**RECORDS**
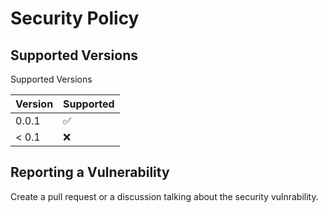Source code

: # Security Policy

## Supported Versions

Supported Versions

| Version | Supported          |
| ------- | ------------------ |
| 0.0.1   | :white_check_mark: | <-- Current!
| < 0.1   | :x:                |

## Reporting a Vulnerability

Create a pull request or a discussion talking about the security vulnrability.

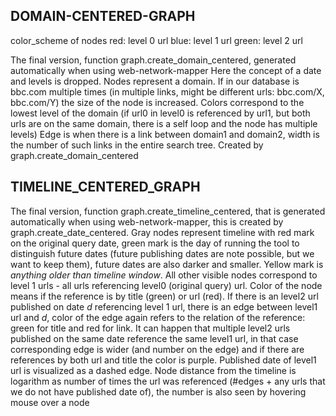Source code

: ## DOMAIN-CENTERED-GRAPH
color_scheme of nodes
red: level 0 url
blue: level 1 url
green: level 2 url

The final version, function graph.create_domain_centered,  generated automatically when using web-network-mapper 
Here the concept of a date and levels is dropped. Nodes represent a domain. If in our database is bbc.com multiple times 
(in multiple links, might be different urls: bbc.com/X, bbc.com/Y) the size of the node is increased. Colors correspond to the lowest level of the domain 
(if url0 in level0 is referenced by url1, but both urls are on the same domain, there is a self loop and the node has multiple levels)
Edge is when there is a link between domain1 and domain2, width is the number of such links in the entire search tree. 
Created by graph.create_domain_centered

## TIMELINE_CENTERED_GRAPH
The final version, function graph.create_timeline_centered, that is generated automatically when using web-network-mapper, this is created by graph.create_date_centered.
Gray nodes represent timeline with red mark on the original query date, green mark is the day of running the tool to distinguish future dates (future publishing dates are note possible, but we want to keep them), future dates are also darker and smaller. Yellow mark is *anything older than timeline window*.
All other visible nodes correspond to level 1 urls - all urls referencing level0 (original query) url. Color of the node means if the reference is by title (green) or url (red).
If there is an level2 url published on date *d* referencing level 1 url, there is an edge between level1 url and *d*, color of the edge again refers to the relation of the reference: green for title and red for link. It can happen that multiple level2 urls published on the same date reference the same level1 url, in that case corresponding edge is wider (and number on the edge) and if there are references by both url and title the color is purple. 
Published date of level1 url is visualized as a dashed edge. 
Node distance from the timeline is logarithm as number of times the url was referenced (#edges + any urls that we do not have published date of), the number is also seen by hovering mouse over a node

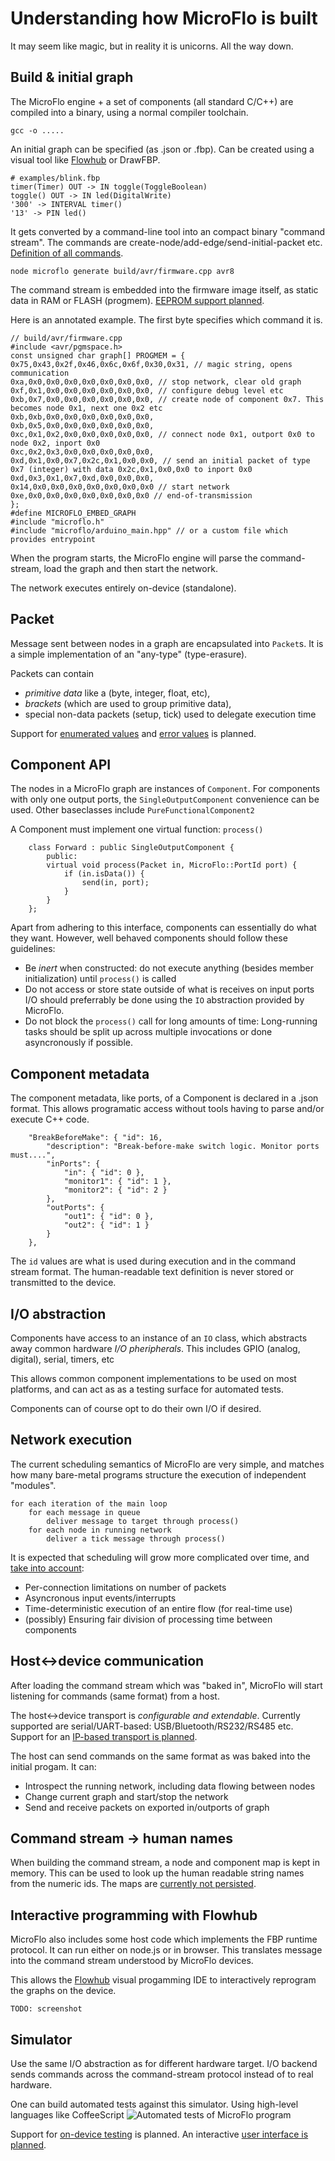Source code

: 
Understanding how MicroFlo is built
======================================

It may seem like magic, but in reality it is unicorns. All the way down.

Build & initial graph
---------------------

The MicroFlo engine + a set of components (all standard C/C++) are compiled into a binary,
using a normal compiler toolchain.

    gcc -o .....

An initial graph can be specified (as .json or .fbp).
Can be created using a visual tool like [Flowhub](http://flowhub.io) or DrawFBP.

    # examples/blink.fbp 
    timer(Timer) OUT -> IN toggle(ToggleBoolean)
    toggle() OUT -> IN led(DigitalWrite)
    '300' -> INTERVAL timer()
    '13' -> PIN led()

It gets converted by a command-line tool into an compact binary "command stream".
The commands are create-node/add-edge/send-initial-packet etc.
[Definition of all commands](../microflo/commandformat.json).

    node microflo generate build/avr/firmware.cpp avr8

The command stream is embedded into the firmware image itself, as static data in RAM or FLASH (progmem).
[EEPROM support planned](https://github.com/jonnor/microflo/issues/7).

Here is an annotated example. The first byte specifies which command it is.

    // build/avr/firmware.cpp 
    #include <avr/pgmspace.h>
    const unsigned char graph[] PROGMEM = {
    0x75,0x43,0x2f,0x46,0x6c,0x6f,0x30,0x31, // magic string, opens communication
    0xa,0x0,0x0,0x0,0x0,0x0,0x0,0x0, // stop network, clear old graph
    0xf,0x1,0x0,0x0,0x0,0x0,0x0,0x0, // configure debug level etc
    0xb,0x7,0x0,0x0,0x0,0x0,0x0,0x0, // create node of component 0x7. This becomes node 0x1, next one 0x2 etc
    0xb,0xb,0x0,0x0,0x0,0x0,0x0,0x0,
    0xb,0x5,0x0,0x0,0x0,0x0,0x0,0x0,
    0xc,0x1,0x2,0x0,0x0,0x0,0x0,0x0, // connect node 0x1, outport 0x0 to node 0x2, inport 0x0
    0xc,0x2,0x3,0x0,0x0,0x0,0x0,0x0,
    0xd,0x1,0x0,0x7,0x2c,0x1,0x0,0x0, // send an initial packet of type 0x7 (integer) with data 0x2c,0x1,0x0,0x0 to inport 0x0
    0xd,0x3,0x1,0x7,0xd,0x0,0x0,0x0,
    0x14,0x0,0x0,0x0,0x0,0x0,0x0,0x0 // start network
    0xe,0x0,0x0,0x0,0x0,0x0,0x0,0x0 // end-of-transmission
    };
    #define MICROFLO_EMBED_GRAPH
    #include "microflo.h"
    #include "microflo/arduino_main.hpp" // or a custom file which provides entrypoint


When the program starts, the MicroFlo engine will parse the command-stream,
load the graph and then start the network.

The network executes entirely on-device (standalone).

Packet
-------

Message sent between nodes in a graph are encapsulated into `Packet`s.
It is a simple implementation of an "any-type" (type-erasure).

Packets can contain

* *primitive data* like a (byte, integer, float, etc),
* *brackets* (which are used to group primitive data),
* special non-data packets (setup, tick) used to delegate execution time

Support for [enumerated values](https://github.com/jonnor/microflo/issues/33)
and [error values](https://github.com/jonnor/microflo/issues/6) is planned.

Component API
-------------

The nodes in a MicroFlo graph are instances of `Component`.
For components with only one output ports, the `SingleOutputComponent` convenience can be used.
Other baseclasses include `PureFunctionalComponent2`

A Component must implement one virtual function: `process()`

        class Forward : public SingleOutputComponent {
            public:
            virtual void process(Packet in, MicroFlo::PortId port) {
                if (in.isData()) {
                    send(in, port);
                }
            }
        };

Apart from adhering to this interface, components can essentially do what they want.
However, well behaved components should follow these guidelines:

* Be *inert* when constructed: do not execute anything (besides member initialization) until `process()` is called
* Do not access or store state outside of what is receives on input ports
I/O should preferrably be done using the `IO` abstraction provided by MicroFlo.
* Do not block the `process()` call for long amounts of time:
Long-running tasks should be split up across multiple invocations or done asyncronously if possible.

Component metadata
--------------------

The component metadata, like ports, of a Component is declared in a .json format.
This allows programatic access without tools having to parse and/or execute C++ code.

        "BreakBeforeMake": { "id": 16,
            "description": "Break-before-make switch logic. Monitor ports must....",
            "inPorts": {
                "in": { "id": 0 },
                "monitor1": { "id": 1 },
                "monitor2": { "id": 2 }
            },
            "outPorts": {
                "out1": { "id": 0 },
                "out2": { "id": 1 }
            }
        },

The `id` values are what is used during execution and in the command stream format.
The human-readable text definition is never stored or transmitted to the device.

I/O abstraction
-----------------

Components have access to an instance of an `IO` class, which abstracts away common hardware *I/O pheripherals*.
This includes GPIO (analog, digital), serial, timers, etc

This allows common component implementations to be used on most platforms,
and can act as as a testing surface for automated tests.

Components can of course opt to do their own I/O if desired.

Network execution
------------------

The current scheduling semantics of MicroFlo are very simple,
and matches how many bare-metal programs structure the execution of independent "modules".

    for each iteration of the main loop
        for each message in queue
            deliver message to target through process()
        for each node in running network
            deliver a tick message through process()

It is expected that scheduling will grow more complicated over time,
and [take into account](https://github.com/jonnor/microflo/issues/39):

* Per-connection limitations on number of packets
* Asyncronous input events/interrupts
* Time-deterministic execution of an entire flow (for real-time use)
* (possibly) Ensuring fair division of processing time between components


Host<->device communication
------------------------

After loading the command stream which was "baked in",
MicroFlo will start listening for commands (same format) from a host.

The host<->device transport is *configurable and extendable*.
Currently supported are serial/UART-based: USB/Bluetooth/RS232/RS485 etc.
Support for an [IP-based transport is planned](https://github.com/jonnor/microflo/issues/38).

The host can send commands on the same format as was baked into the initial progam.
It can:

* Introspect the running network, including data flowing between nodes
* Change current graph and start/stop the network
* Send and receive packets on exported in/outports of graph

Command stream -> human names
---------------------------------------

When building the command stream, a node and component map is kept in memory.
This can be used to look up the human readable string names from the numeric ids.
The maps are [currently not persisted](https://github.com/jonnor/microflo/issues/63).


Interactive programming with Flowhub
-------------------------------------

MicroFlo also includes some host code which implements the FBP runtime protocol.
It can run either on node.js or in browser.
This translates message into the command stream understood by MicroFlo devices.

This allows the [Flowhub](http://flowhub.io) visual progamming IDE to interactively
reprogram the graphs on the device.

    TODO: screenshot


Simulator
----------

Use the same I/O abstraction as for different hardware target.
I/O backend sends commands across the command-stream protocol instead of to real hardware.

One can build automated tests against this simulator. Using high-level languages like CoffeeScript
![Automated tests of MicroFlo program](https://pbs.twimg.com/media/Be7H7DiCIAA9nvX.png)

Support for [on-device testing](https://github.com/jonnor/microflo/issues/13) is planned.
An interactive [user interface is planned](https://github.com/jonnor/microflo/issues/9).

**TASK**
Retype, in the same exact form, the lines of the material above from the line holding "Command stream -> human names" through the line holding "One can build".

**TASK RESPONSE**
Command stream -> human names
---------------------------------------

When building the command stream, a node and component map is kept in memory.
This can be used to look up the human readable string names from the numeric ids.
The maps are [currently not persisted](https://github.com/jonnor/microflo/issues/63).


Interactive programming with Flowhub
-------------------------------------

MicroFlo also includes some host code which implements the FBP runtime protocol.
It can run either on node.js or in browser.
This translates message into the command stream understood by MicroFlo devices.

This allows the [Flowhub](http://flowhub.io) visual progamming IDE to interactively
reprogram the graphs on the device.

    TODO: screenshot


Simulator
----------

Use the same I/O abstraction as for different hardware target.
I/O backend sends commands across the command-stream protocol instead of to real hardware.

One can build automated tests against this simulator. Using high-level languages like CoffeeScript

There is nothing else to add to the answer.